X. Descripción de la operatoria de factoring 

Introducción

La operación factoring comprende un conjunto de servicios prestados por una sociedad especializada, el factor, a las personas o instituciones que deseen confiarle la gestión de sus créditos y eventualmente obtener una nueva forma de crédito a corto plazo. Es decir, se trata de un conjunto de servicios prestados por una empresa especializada para atender financiera y administrativamente la cartera de deudas de la empresa cliente, por un precio cierto oportunamente estipulado.

La operación de factoring inicia cuando una sociedad industrial o comercial decide contratar los servicios de un factor, para lo cual presenta una oferta. Estas ofertas se efectúan en formas predeterminadas que facilita la empresa de factoring.

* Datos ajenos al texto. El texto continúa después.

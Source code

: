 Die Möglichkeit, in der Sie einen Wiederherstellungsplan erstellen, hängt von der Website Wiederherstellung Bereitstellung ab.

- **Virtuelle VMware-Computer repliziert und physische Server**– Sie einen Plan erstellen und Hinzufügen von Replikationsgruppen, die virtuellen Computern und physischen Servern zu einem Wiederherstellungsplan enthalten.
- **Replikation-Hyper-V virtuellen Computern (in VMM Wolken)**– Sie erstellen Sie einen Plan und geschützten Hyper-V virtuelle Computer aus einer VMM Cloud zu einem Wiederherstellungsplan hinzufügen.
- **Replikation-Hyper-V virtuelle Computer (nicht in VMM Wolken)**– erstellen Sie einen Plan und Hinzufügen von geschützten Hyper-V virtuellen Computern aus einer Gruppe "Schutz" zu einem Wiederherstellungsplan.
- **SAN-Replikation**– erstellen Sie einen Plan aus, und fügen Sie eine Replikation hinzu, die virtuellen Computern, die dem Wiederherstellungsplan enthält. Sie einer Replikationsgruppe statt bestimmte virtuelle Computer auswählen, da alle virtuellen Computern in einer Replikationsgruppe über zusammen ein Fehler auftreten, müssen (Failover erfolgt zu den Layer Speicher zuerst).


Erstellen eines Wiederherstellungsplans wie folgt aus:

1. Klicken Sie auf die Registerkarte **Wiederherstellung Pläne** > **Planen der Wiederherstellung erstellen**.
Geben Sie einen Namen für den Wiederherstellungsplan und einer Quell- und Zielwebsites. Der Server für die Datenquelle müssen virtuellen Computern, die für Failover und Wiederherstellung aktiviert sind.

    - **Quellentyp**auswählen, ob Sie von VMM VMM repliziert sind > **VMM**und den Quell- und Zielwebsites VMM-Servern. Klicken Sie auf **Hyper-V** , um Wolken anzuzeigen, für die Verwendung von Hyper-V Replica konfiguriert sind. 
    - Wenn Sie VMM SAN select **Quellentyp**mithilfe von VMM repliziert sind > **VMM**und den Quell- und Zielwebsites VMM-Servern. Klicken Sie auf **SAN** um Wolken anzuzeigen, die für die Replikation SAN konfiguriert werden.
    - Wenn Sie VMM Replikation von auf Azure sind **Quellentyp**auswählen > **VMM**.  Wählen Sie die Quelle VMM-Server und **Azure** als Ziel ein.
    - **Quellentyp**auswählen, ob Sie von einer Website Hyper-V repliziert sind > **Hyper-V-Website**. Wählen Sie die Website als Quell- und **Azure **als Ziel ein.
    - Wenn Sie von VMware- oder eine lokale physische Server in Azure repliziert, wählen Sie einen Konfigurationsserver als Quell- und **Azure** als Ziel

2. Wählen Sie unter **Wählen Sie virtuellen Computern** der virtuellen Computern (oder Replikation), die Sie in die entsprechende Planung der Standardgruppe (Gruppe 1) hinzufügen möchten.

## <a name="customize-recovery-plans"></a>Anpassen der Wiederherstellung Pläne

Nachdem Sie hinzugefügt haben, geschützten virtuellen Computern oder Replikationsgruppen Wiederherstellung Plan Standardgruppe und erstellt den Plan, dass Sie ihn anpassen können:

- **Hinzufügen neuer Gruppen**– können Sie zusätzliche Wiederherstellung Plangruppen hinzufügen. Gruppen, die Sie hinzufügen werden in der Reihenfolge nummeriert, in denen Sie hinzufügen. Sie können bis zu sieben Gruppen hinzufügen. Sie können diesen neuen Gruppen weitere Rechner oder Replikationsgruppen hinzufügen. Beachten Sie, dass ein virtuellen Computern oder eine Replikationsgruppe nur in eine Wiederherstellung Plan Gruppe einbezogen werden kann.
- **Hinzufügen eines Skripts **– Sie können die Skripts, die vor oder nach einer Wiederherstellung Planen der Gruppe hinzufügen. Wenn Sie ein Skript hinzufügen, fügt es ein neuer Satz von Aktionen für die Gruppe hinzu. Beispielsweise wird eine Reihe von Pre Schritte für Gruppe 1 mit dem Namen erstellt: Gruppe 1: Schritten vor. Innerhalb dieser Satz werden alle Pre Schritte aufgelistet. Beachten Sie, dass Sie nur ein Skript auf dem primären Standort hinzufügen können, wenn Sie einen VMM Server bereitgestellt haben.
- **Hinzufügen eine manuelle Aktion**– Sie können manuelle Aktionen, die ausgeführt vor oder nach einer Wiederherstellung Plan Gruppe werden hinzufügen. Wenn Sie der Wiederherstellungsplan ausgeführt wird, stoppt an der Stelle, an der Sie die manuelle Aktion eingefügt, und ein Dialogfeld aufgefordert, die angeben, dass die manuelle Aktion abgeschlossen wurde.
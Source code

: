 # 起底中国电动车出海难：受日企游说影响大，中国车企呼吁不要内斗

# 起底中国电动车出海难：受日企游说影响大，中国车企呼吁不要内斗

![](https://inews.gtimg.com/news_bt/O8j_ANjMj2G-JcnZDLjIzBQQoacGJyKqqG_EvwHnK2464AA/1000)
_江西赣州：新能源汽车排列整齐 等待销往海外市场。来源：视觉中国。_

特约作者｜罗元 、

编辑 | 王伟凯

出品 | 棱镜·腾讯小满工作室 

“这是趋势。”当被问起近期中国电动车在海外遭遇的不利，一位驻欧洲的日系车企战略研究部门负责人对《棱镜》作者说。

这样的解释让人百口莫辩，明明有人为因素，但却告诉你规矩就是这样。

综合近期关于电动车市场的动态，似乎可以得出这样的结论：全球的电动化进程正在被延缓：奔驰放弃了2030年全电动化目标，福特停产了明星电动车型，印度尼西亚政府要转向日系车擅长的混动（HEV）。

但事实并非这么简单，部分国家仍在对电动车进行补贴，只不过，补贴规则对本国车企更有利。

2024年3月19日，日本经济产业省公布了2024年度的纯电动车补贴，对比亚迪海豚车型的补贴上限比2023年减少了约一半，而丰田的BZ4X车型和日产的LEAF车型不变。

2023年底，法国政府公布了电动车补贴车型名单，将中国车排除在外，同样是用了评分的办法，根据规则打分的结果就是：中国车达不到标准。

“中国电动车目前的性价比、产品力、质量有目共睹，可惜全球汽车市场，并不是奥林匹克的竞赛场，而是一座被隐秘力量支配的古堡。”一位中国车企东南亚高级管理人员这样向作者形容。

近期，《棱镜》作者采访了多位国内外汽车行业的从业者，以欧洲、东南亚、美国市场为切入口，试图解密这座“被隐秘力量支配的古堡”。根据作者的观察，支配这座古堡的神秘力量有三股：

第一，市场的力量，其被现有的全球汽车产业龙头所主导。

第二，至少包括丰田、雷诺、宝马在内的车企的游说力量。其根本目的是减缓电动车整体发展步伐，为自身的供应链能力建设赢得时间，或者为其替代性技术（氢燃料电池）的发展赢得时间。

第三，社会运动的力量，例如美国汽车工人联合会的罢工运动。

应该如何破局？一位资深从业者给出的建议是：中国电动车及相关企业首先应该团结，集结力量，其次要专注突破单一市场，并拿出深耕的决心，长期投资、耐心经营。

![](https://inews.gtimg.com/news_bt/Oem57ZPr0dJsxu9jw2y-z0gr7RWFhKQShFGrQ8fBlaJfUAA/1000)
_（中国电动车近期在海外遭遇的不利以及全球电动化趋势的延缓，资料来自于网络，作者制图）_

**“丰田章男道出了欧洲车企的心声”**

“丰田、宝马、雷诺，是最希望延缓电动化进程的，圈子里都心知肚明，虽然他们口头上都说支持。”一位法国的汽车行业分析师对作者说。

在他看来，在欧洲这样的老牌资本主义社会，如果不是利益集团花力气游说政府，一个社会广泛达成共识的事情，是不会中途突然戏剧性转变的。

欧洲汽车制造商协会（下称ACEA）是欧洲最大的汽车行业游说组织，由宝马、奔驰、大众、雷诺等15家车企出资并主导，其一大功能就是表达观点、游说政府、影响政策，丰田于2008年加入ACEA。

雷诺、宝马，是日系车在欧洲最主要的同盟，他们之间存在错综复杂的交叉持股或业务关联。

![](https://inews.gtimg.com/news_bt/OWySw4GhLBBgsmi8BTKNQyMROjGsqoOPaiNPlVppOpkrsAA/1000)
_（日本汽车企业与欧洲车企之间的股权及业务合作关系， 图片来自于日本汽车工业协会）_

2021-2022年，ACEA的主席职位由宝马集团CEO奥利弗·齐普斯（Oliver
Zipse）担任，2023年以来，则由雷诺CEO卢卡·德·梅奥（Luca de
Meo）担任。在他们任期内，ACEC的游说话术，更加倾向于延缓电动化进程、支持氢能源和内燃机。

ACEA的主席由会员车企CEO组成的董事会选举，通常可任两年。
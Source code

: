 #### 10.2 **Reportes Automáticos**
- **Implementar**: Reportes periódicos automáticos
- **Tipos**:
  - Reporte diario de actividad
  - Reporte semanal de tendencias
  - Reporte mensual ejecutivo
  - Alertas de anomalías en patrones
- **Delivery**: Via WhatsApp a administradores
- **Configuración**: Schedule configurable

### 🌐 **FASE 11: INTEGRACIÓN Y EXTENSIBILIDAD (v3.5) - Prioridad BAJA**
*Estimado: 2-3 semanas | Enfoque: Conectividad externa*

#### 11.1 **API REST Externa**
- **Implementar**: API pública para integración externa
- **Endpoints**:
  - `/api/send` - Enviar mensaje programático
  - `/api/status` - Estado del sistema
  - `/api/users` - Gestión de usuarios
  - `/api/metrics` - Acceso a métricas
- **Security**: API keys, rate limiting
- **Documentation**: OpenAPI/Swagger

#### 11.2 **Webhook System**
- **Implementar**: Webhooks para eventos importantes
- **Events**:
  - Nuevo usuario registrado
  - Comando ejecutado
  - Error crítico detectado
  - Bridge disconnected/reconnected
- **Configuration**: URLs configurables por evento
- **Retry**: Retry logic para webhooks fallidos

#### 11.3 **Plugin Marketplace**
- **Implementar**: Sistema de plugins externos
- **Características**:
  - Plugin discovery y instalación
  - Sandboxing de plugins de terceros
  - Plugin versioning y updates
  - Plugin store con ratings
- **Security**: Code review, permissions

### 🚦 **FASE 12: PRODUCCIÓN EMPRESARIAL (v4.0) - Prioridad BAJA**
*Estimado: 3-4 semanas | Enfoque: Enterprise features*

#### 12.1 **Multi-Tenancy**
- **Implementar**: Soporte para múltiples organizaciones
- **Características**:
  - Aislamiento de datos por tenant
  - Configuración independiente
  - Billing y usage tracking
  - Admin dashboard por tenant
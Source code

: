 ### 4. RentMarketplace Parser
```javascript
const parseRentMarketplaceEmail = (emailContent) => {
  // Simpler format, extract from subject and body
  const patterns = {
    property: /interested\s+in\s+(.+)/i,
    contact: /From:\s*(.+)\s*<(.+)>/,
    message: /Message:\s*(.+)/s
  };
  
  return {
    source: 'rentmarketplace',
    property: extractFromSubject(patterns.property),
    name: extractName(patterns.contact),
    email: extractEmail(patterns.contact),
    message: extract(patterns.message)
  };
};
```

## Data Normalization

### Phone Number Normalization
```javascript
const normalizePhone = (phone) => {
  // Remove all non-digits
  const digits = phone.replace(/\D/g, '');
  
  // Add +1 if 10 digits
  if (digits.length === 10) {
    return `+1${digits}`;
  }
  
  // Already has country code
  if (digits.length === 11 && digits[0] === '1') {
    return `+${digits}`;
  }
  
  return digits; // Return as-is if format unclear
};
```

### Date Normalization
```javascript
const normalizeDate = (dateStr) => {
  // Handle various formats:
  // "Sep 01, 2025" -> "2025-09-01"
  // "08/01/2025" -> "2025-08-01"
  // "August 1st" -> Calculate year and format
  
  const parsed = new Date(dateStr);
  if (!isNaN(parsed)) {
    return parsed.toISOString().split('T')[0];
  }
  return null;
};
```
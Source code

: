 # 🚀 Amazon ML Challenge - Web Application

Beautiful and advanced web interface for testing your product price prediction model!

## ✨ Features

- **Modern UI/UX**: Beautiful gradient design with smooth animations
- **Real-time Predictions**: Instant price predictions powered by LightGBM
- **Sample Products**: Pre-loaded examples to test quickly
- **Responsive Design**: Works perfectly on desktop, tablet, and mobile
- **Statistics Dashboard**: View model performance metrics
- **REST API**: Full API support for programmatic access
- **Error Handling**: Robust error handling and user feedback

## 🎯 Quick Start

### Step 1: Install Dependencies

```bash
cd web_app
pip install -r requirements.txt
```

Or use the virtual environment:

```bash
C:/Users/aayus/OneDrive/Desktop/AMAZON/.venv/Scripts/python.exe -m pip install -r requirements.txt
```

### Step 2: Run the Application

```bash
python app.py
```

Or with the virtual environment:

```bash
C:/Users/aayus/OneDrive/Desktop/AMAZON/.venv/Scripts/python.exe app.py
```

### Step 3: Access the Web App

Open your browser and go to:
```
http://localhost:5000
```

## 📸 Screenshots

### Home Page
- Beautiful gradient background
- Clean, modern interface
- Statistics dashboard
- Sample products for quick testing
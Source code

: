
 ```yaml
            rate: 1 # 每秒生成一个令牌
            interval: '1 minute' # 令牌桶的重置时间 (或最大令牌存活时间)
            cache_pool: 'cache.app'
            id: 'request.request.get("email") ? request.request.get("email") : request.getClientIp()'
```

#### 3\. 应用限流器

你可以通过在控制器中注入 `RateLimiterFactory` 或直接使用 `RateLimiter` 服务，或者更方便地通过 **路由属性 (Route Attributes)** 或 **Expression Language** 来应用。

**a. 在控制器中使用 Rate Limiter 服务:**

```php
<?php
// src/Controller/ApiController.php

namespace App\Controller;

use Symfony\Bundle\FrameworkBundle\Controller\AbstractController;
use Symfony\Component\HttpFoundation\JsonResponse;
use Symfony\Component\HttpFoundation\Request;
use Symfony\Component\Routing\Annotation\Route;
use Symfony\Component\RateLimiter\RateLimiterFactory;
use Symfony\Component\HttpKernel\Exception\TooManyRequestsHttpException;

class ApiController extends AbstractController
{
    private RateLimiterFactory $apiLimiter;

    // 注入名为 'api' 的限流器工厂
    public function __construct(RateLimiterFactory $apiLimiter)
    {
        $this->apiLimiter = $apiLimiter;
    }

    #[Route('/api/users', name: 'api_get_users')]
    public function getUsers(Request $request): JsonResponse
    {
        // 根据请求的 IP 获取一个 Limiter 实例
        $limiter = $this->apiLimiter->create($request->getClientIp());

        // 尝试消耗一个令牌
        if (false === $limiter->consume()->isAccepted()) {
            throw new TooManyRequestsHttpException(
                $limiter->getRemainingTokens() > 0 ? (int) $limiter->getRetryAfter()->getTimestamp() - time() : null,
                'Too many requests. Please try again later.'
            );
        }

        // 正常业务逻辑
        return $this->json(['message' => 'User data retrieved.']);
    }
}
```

Posteriormente la compañía de factoring realiza un minucioso análisis de la oferta suministrada por el potencial cliente, basando su análisis en varios puntos, tales como: el sector de las actividades del factorado, los productos que vende, los servicios que presta, los clientes que compran sus productos o servicios, su mercado actual y el potencial, sus estados financieros, etc. Si la empresa o persona interesada es aceptada, se le comunica de esta aceptación y se le cita para firmar el contrato de factoring. Una vez firmado el contrato, el cliente envía al factor todos sus créditos y solicita la aprobación de cada uno de ellos.

En general, una vez firmado el contrato de factoring, antes de que el cliente empiece a ceder al factor los documentos de crédito, el propio cliente suele enviar a los deudores una carta (llamada introductoria) comunicando las circunstancias de la cesión. En los documentos de crédito el cliente incluye una cláusula de cesión en la que ratifica que los mismos se han cedido al factor.

En la mayoría de los casos, una vez que los créditos han sido aprobados, el factor adelanta los fondos, es decir que paga a su cliente el valor de los créditos, deduciendo del mismo la comisión por el servicio, que incluye gastos administrativos y el interés por el tiempo que transcurrirá hasta que el factor quede habilitado para cobrar esos créditos.

Por último la sociedad de factoring se encarga del cobro de las facturas u otros créditos.

Igualmente brindará otro tipo de servicios de los que más adelante hablaremos (Marquez Parada, 2003).

Diferenciación

El factoring merece ser desdoblado en dos modalidades operativas, distintas en cuanto a finalidades perseguidas, sustancia del negocio y especialidad de gestión:

- El factoring comercial. La prestación del factoring está a cargo de sociedades comerciales especializadas, sujetas a la regulación del derecho comercial y sin posibilidad de actuar como intermediarios financieros.

- El factoring financiero. La prestación del factoring, está a cargo únicamente de entidades financieras sujetas a regulación del derecho bancario y financiero, y por lo tanto, habilitada para actuar como intermediario financiero (sin perjuicio de brindar otros servicios).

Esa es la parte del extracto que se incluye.